YOUR OBJECTIVE: Could you transcribe every record below exactly as written, leaving out any pictures?

______

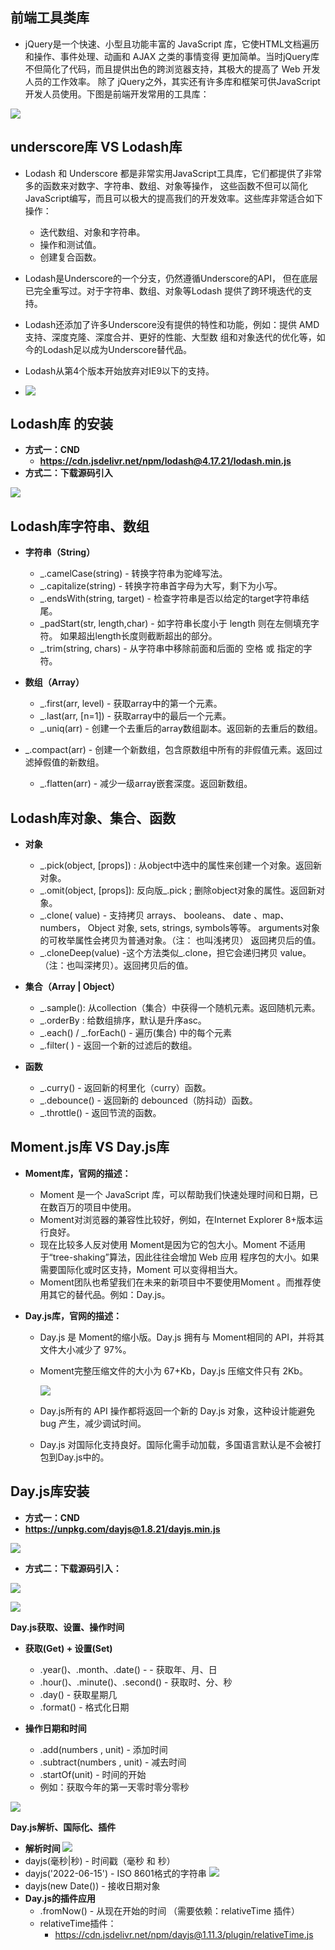 

## **前端工具类库**

- jQuery是一个快速、小型且功能丰富的 JavaScript 库，它使HTML文档遍历和操作、事件处理、动画和 AJAX 之类的事情变得 更加简单。当时jQuery库不但简化了代码，而且提供出色的跨浏览器支持，其极大的提高了 Web 开发人员的工作效率。 除了 jQuery之外，其实还有许多库和框架可供JavaScript开发人员使用。下图是前端开发常用的工具库：

![](./image/Aspose.Words.f0b22131-b2d0-49cc-a2c3-b70c90d827eb.010.jpeg)

## **underscore库 VS Lodash库**

- Lodash 和 Underscore 都是非常实用JavaScript工具库，它们都提供了非常多的函数来对数字、字符串、数组、对象等操作， 这些函数不但可以简化JavaScript编写，而且可以极大的提高我们的开发效率。这些库非常适合如下操作：
  - 迭代数组、对象和字符串。
  - 操作和测试值。
  - 创建复合函数。

- Lodash是Underscore的一个分支，仍然遵循Underscore的API， 但在底层已完全重写过。对于字符串、数组、对象等Lodash 提供了跨环境迭代的支持。
- Lodash还添加了许多Underscore没有提供的特性和功能，例如：提供 AMD 支持、深度克隆、深度合并、更好的性能、大型数 组和对象迭代的优化等，如今的Lodash足以成为Underscore替代品。
- Lodash从第4个版本开始放弃对IE9以下的支持。
- ![](./image/Aspose.Words.f0b22131-b2d0-49cc-a2c3-b70c90d827eb.011.png)

## **Lodash库 的安装**

- **方式一：CND**
  - **https://cdn.jsdelivr.net/npm/lodash@4.17.21/lodash.min.js**
- **方式二：下载源码引入**

![](./image/Aspose.Words.f0b22131-b2d0-49cc-a2c3-b70c90d827eb.012.png)

## **Lodash库字符串、数组**

- **字符串（String）**
  - \_.camelCase(string) - 转换字符串为驼峰写法。
  - \_.capitalize(string) - 转换字符串首字母为大写，剩下为小写。
  - \_.endsWith(string, target) - 检查字符串是否以给定的target字符串结尾。
  - \_padStart(str, length,char) - 如字符串长度小于 length 则在左侧填充字符。 如果超出length长度则截断超出的部分。
  - \_.trim(string, chars) - 从字符串中移除前面和后面的 空格 或 指定的字符。

- **数组（Array）**
  - \_.first(arr, level) - 获取array中的第一个元素。
  - \_.last(arr, [n=1]) - 获取array中的最后一个元素。
  - \_.uniq(arr) - 创建一个去重后的array数组副本。返回新的去重后的数组。

- \_.compact(arr) - 创建一个新数组，包含原数组中所有的非假值元素。返回过滤掉假值的新数组。
  - \_.flatten(arr) - 减少一级array嵌套深度。返回新数组。


## **Lodash库对象、集合、函数**

- **对象**
  - \_.pick(object, [props]) :  从object中选中的属性来创建一个对象。返回新对象。
  - \_.omit(object, [props]):  反向版\_.pick ;  删除object对象的属性。返回新对象。
  - \_.clone( value) - 支持拷贝 arrays、 booleans、 date 、map、 numbers， Object 对象,  sets, strings, symbols等等。 arguments对象的可枚举属性会拷贝为普通对象。（注： 也叫浅拷贝） 返回拷贝后的值。
  - \_.cloneDeep(value) -这个方法类似\_.clone，担它会递归拷贝 value。（注：也叫深拷贝）。返回拷贝后的值。

- **集合（Array | Object）**
  - \_.sample():  从collection（集合）中获得一个随机元素。返回随机元素。
  - \_.orderBy :  给数组排序，默认是升序asc。
  - \_.each() / \_.forEach()  - 遍历(集合) 中的每个元素
  - \_.filter( ) - 返回一个新的过滤后的数组。

- **函数**
  - \_.curry() - 返回新的柯里化（curry）函数。
  - \_.debounce() - 返回新的 debounced（防抖动）函数。
  - \_.throttle() - 返回节流的函数。


## **Moment.js库 VS Day.js库**

- **Moment库，官网的描述：**

  - Moment 是一个 JavaScript 库，可以帮助我们快速处理时间和日期，已在数百万的项目中使用。
  - Moment对浏览器的兼容性比较好，例如，在Internet Explorer 8+版本运行良好。
  - 现在比较多人反对使用 Moment是因为它的包大小。Moment 不适用于“tree-shaking”算法，因此往往会增加 Web 应用 程序包的大小。如果需要国际化或时区支持，Moment 可以变得相当大。
  - Moment团队也希望我们在未来的新项目中不要使用Moment 。而推荐使用其它的替代品。例如：Day.js。

- **Day.js库，官网的描述：**

  - Day.js 是 Moment的缩小版。Day.js 拥有与 Moment相同的 API，并将其文件大小减少了 97%。

  - Moment完整压缩文件的大小为 67+Kb，Day.js 压缩文件只有 2Kb。

     ![](./image/Aspose.Words.f0b22131-b2d0-49cc-a2c3-b70c90d827eb.013.png)

  - Day.js所有的 API 操作都将返回一个新的 Day.js 对象，这种设计能避免 bug 产生，减少调试时间。 

  - Day.js 对国际化支持良好。国际化需手动加载，多国语言默认是不会被打包到Day.js中的。 


## **Day.js库安装**

- **方式一：CND**
- **https://unpkg.com/dayjs@1.8.21/dayjs.min.js**

![](./image/Aspose.Words.f0b22131-b2d0-49cc-a2c3-b70c90d827eb.014.png)

- **方式二：下载源码引入：**

![](./image/Aspose.Words.f0b22131-b2d0-49cc-a2c3-b70c90d827eb.015.png)

![](./image/Aspose.Words.f0b22131-b2d0-49cc-a2c3-b70c90d827eb.016.png)

**Day.js获取、设置、操作时间**

- **获取(Get) + 设置(Set)**
  - .year()、.month、.date() - - 获取年、月、日
  - .hour()、.minute()、.second()   - 获取时、分、秒 
  - .day()  - 获取星期几 
  - .format()  - 格式化日期 

- **操作日期和时间** 
  - .add(numbers , unit) - 添加时间 
  - .subtract(numbers , unit)  - 减去时间 
  - .startOf(unit) - 时间的开始 
  - 例如：获取今年的第一天零时零分零秒 


![](./image/Aspose.Words.f0b22131-b2d0-49cc-a2c3-b70c90d827eb.017.jpeg)

**Day.js解析、国际化、插件**

- **解析时间 ![](./image/Aspose.Words.f0b22131-b2d0-49cc-a2c3-b70c90d827eb.018.png)**
- dayjs(毫秒|秒)  - 时间戳（毫秒 和 秒） 
- dayjs('2022-06-15')  - ISO 8601格式的字符串 ![](./image/Aspose.Words.f0b22131-b2d0-49cc-a2c3-b70c90d827eb.019.jpeg)
- dayjs(new Date()) - 接收日期对象 
- **Day.js的插件应用** 
  - .fromNow() - 从现在开始的时间 （需要依赖：relativeTime 插件） 
  - relativeTime插件： 
    - https://cdn.jsdelivr.net/npm/dayjs@1.11.3/plugin/relativeTime.js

______

OUTPUT FOR THIS EXERCISE:
## **前端工具类库**

- jQuery是一个快速、小型且功能丰富的 JavaScript 库，它使HTML文档遍历和操作、事件处理、动画和 AJAX 之类的事情变得 更加简单。当时jQuery库不但简化了代码，而且提供出色的跨浏览器支持，其极大的提高了 Web 开发人员的工作效率。 除了 jQuery之外，其实还有许多库和框架可供JavaScript开发人员使用。下图是前端开发常用的工具库：

![](./image/Aspose.Words.f0b22131-b2d0-49cc-a2c3-b70c90d827eb.010.jpeg)

## **underscore库 VS Lodash库**

- Lodash 和 Underscore 都是非常实用JavaScript工具库，它们都提供了非常多的函数来对数字、字符串、数组、对象等操作， 这些函数不但可以简化JavaScript编写，而且可以极大的提高我们的开发效率。这些库非常适合如下操作：
  - 迭代数组、对象和字符串。
  - 操作和测试值。
  - 创建复合函数。

- Lodash是Underscore的一个分支，仍然遵循Underscore的API， 但在底层已完全重写过。对于字符串、数组、对象等Lodash 提供了跨环境迭代的支持。
- Lodash还添加了许多Underscore没有提供的特性和功能，例如：提供 AMD 支持、深度克隆、深度合并、更好的性能、大型数 组和对象迭代的优化等，如今的Lodash足以成为Underscore替代品。
- Lodash从第4个版本开始放弃对IE9以下的支持。
- ![](./image/Aspose.Words.f0b22131-b2d0-49cc-a2c3-b70c90d827eb.011.png)

## **Lodash库 的安装**

- **方式一：CND**
  - **https://cdn.jsdelivr.net/npm/lodash@4.17.21/lodash.min.js**
- **方式二：下载源码引入**

![](./image/Aspose.Words.f0b22131-b2d0-49cc-a2c3-b70c90d827eb.012.png)

## **Lodash库字符串、数组**

- **字符串（String）**
  - \_.camelCase(string) - 转换字符串为驼峰写法。
  - \_.capitalize(string) - 转换字符串首字母为大写，剩下为小写。
  - \_.endsWith(string, target) - 检查字符串是否以给定的target字符串结尾。
  - \_padStart(str, length,char) - 如字符串长度小于 length 则在左侧填充字符。 如果超出length长度则截断超出的部分。
  - \_.trim(string, chars) - 从字符串中移除前面和后面的 空格 或 指定的字符。

- **数组（Array）**
  - \_.first(arr, level) - 获取array中的第一个元素。
  - \_.last(arr, [n=1]) - 获取array中的最后一个元素。
  - \_.uniq(arr) - 创建一个去重后的array数组副本。返回新的去重后的数组。

- \_.compact(arr) - 创建一个新数组，包含原数组中所有的非假值元素。返回过滤掉假值的新数组。
  - \_.flatten(arr) - 减少一级array嵌套深度。返回新数组。


## **Lodash库对象、集合、函数**

- **对象**
  - \_.pick(object, [props]) :  从object中选中的属性来创建一个对象。返回新对象。
  - \_.omit(object, [props]):  反向版\_.pick ;  删除object对象的属性。返回新对象。
  - \_.clone( value) - 支持拷贝 arrays、 booleans、 date 、map、 numbers， Object 对象,  sets, strings, symbols等等。 arguments对象的可枚举属性会拷贝为普通对象。（注： 也叫浅拷贝） 返回拷贝后的值。
  - \_.cloneDeep(value) -这个方法类似\_.clone，担它会递归拷贝 value。（注：也叫深拷贝）。返回拷贝后的值。

- **集合（Array | Object）**
  - \_.sample():  从collection（集合）中获得一个随机元素。返回随机元素。
  - \_.orderBy :  给数组排序，默认是升序asc。
  - \_.each() / \_.forEach()  - 遍历(集合) 中的每个元素
  - \_.filter( ) - 返回一个新的过滤后的数组。

- **函数**
  - \_.curry() - 返回新的柯里化（curry）函数。
  - \_.debounce() - 返回新的 debounced（防抖动）函数。
  - \_.throttle() - 返回节流的函数。


## **Moment.js库 VS Day.js库**

- **Moment库，官网的描述：**

  - Moment 是一个 JavaScript 库，可以帮助我们快速处理时间和日期，已在数百万的项目中使用。
  - Moment对浏览器的兼容性比较好，例如，在Internet Explorer 8+版本运行良好。
  - 现在比较多人反对使用 Moment是因为它的包大小。Moment 不适用于“tree-shaking”算法，因此往往会增加 Web 应用 程序包的大小。如果需要国际化或时区支持，Moment 可以变得相当大。
  - Moment团队也希望我们在未来的新项目中不要使用Moment 。而推荐使用其它的替代品。例如：Day.js。

- **Day.js库，官网的描述：**

  - Day.js 是 Moment的缩小版。Day.js 拥有与 Moment相同的 API，并将其文件大小减少了 97%。

  - Moment完整压缩文件的大小为 67+Kb，Day.js 压缩文件只有 2Kb。

     ![](./image/Aspose.Words.f0b22131-b2d0-49cc-a2c3-b70c90d827eb.013.png)

  - Day.js所有的 API 操作都将返回一个新的 Day.js 对象，这种设计能避免 bug 产生，减少调试时间。 

  - Day.js 对国际化支持良好。国际化需手动加载，多国语言默认是不会被打包到Day.js中的。 


## **Day.js库安装**

- **方式一：CND**
- **https://unpkg.com/dayjs@1.8.21/dayjs.min.js**

![](./image/Aspose.Words.f0b22131-b2d0-49cc-a2c3-b70c90d827eb.014.png)

- **方式二：下载源码引入：**

![](./image/Aspose.Words.f0b22131-b2d0-49cc-a2c3-b70c90d827eb.015.png)

![](./image/Aspose.Words.f0b22131-b2d0-49cc-a2c3-b70c90d827eb.016.png)

**Day.js获取、设置、操作时间**

- **获取(Get) + 设置(Set)**
  - .year()、.month、.date() - - 获取年、月、日
  - .hour()、.minute()、.second()   - 获取时、分、秒 
  - .day()  - 获取星期几 
  - .format()  - 格式化日期 

- **操作日期和时间** 
  - .add(numbers , unit) - 添加时间 
  - .subtract(numbers , unit)  - 减去时间 
  - .startOf(unit) - 时间的开始 
  - 例如：获取今年的第一天零时零分零秒 


![](./image/Aspose.Words.f0b22131-b2d0-49cc-a2c3-b70c90d827eb.017.jpeg)

**Day.js解析、国际化、插件**

- **解析时间 ![](./image/Aspose.Words.f0b22131-b2d0-49cc-a2c3-b70c90d827eb.018.png)**
- dayjs(毫秒|秒)  - 时间戳（毫秒 和 秒） 
- dayjs('2022-06-15')  - ISO 8601格式的字符串 ![](./image/Aspose.Words.f0b22131-b2d0-49cc-a2c3-b70c90d827eb.019.jpeg)
- dayjs(new Date()) - 接收日期对象 
- **Day.js的插件应用** 
  - .fromNow() - 从现在开始的时间 （需要依赖：relativeTime 插件） 
  - relativeTime插件： 
    - https://cdn.jsdelivr.net/npm/dayjs@1.11.3/plugin/relativeTime.js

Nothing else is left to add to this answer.